Xah Lee has an interesting post that taught me something I already knew. The problem that Lee deals with is how to write an Emacs command (that is, a function callable by, say, 【Meta+x】 and the function name) that is also callable directly from elisp code. In general, that’s not hard because interactive functions are always callable from elisp. In Lee’s case, the problem was that the function was called differently in the two cases: when called interactively, the function was passed the beginning and end of a region to work on; when called directly, it was passed a string. Lee has a nice solution and if you write Emacs Lisp you should take a look at how he solved it.

What I want to talk about is the interactive declaration. If you’ve written any Emacs Lisp you know that it specifies how arguments are to be passed to the function when it’s called interactively. Normally this is specified by code letters in a string that makes up the argument to interactive. For example,

(interactive "nEnter a number: ")

says that the function will be passed a number that Emacs will prompt the user for with Enter a number:. Similarly,

(interactive "p")

passes the function the prefix argument. All the prefix codes are in the built in documentation as well as the Emacs Lisp Manual.

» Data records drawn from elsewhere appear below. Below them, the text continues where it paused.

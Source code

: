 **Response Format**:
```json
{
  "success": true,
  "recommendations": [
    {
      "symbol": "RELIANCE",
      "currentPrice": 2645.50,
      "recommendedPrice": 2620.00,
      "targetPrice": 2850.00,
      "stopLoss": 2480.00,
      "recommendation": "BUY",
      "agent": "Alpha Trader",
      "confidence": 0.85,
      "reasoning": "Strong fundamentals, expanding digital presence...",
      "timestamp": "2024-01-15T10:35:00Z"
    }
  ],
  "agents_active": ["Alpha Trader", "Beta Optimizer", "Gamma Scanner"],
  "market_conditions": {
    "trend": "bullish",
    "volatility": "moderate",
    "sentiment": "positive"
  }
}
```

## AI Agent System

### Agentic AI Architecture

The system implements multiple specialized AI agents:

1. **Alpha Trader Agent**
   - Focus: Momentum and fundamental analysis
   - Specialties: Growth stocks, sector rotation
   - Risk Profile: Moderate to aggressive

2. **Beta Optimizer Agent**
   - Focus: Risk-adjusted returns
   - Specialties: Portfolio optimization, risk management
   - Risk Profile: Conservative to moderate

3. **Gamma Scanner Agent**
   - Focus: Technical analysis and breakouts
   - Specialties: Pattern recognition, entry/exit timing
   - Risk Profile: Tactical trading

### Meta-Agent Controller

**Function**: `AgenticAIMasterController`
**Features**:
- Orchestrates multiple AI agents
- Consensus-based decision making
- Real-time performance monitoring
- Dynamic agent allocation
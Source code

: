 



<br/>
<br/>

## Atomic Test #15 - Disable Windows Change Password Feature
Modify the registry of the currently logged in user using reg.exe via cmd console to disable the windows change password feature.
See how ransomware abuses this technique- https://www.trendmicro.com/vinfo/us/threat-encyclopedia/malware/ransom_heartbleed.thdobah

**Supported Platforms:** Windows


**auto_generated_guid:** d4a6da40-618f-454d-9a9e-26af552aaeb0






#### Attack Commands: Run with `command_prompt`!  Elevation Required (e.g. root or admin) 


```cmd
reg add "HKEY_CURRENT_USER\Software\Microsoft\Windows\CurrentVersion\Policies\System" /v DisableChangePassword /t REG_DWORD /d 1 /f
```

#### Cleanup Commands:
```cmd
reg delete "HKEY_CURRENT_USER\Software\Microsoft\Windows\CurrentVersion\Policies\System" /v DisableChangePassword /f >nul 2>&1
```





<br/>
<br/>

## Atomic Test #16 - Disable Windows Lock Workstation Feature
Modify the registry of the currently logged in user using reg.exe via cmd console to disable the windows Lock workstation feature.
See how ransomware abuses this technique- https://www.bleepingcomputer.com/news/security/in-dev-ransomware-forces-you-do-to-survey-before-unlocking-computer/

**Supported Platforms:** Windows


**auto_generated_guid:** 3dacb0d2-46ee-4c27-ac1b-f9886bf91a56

You can also pass interactive an expression instead of a string and have the expression return a list of the arguments to pass to the command. That’s the part that I learned but already knew. I already knew it because I read it every time I look up interactive in the built in documentation to check the code letters. Somehow, though, it just never sunk in. Maybe because it’s hard to imagine a realistic use case. Fortunately, Lee has more imagination that I do and came up with a very good use case. Again, you should look at his post to see a nice example of passing interactive an expression instead of a string.